* [ABOUT THIS EXERCISE]
Scan the records below for the word "file". Copy each line where it appears.

Collected data
<<<<
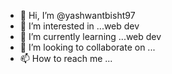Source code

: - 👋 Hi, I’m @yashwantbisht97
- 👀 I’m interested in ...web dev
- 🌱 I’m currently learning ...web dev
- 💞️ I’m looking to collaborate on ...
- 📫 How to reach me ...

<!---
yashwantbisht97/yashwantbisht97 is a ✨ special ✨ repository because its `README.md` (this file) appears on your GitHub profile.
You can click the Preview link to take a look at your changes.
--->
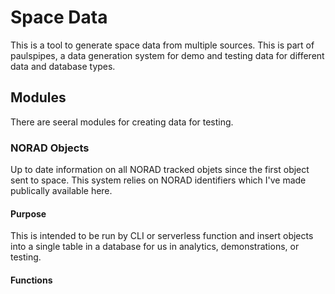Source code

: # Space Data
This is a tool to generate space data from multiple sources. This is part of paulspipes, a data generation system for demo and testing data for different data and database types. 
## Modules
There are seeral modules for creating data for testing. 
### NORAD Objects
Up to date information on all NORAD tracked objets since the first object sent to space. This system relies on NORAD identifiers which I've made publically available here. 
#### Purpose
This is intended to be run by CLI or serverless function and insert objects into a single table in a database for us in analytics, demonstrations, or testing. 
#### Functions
>>>>
<<<<
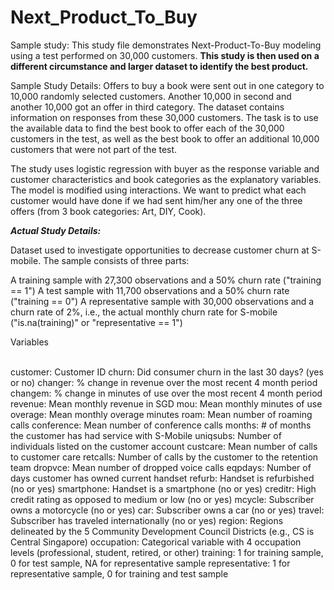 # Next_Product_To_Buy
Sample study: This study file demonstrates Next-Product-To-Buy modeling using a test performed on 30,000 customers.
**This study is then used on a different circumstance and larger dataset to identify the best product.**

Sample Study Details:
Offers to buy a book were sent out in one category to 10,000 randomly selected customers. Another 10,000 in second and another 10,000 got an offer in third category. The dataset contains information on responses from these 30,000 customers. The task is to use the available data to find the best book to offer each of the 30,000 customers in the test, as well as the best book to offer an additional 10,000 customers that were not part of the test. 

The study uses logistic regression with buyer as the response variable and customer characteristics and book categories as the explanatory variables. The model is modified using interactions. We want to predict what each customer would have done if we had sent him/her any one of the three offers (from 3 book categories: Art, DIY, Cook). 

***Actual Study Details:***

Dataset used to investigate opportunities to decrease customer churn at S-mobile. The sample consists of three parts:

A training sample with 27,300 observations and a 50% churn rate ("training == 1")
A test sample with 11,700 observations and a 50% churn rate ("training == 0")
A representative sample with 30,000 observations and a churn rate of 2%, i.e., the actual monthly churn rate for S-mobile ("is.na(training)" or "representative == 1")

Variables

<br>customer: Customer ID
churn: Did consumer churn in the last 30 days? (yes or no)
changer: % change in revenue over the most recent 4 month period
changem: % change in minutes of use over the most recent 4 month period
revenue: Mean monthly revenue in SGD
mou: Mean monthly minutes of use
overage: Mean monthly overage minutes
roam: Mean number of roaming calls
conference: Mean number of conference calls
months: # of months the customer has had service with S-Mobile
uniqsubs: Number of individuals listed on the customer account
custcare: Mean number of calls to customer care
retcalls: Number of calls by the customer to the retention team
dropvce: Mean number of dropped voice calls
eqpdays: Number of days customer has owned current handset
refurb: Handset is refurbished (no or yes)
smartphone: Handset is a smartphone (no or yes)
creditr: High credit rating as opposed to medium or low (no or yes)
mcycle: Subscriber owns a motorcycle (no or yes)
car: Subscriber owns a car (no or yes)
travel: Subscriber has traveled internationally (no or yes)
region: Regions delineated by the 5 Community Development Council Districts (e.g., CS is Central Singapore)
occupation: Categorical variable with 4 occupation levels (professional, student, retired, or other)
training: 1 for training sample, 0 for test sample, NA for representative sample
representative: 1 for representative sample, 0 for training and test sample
>>>>
* [SOLUTION FOR THIS PROBLEM]
yashwantbisht97/yashwantbisht97 is a ✨ special ✨ repository because its `README.md` (this file) appears on your GitHub profile.
Sample study: This study file demonstrates Next-Product-To-Buy modeling using a test performed on 30,000 customers.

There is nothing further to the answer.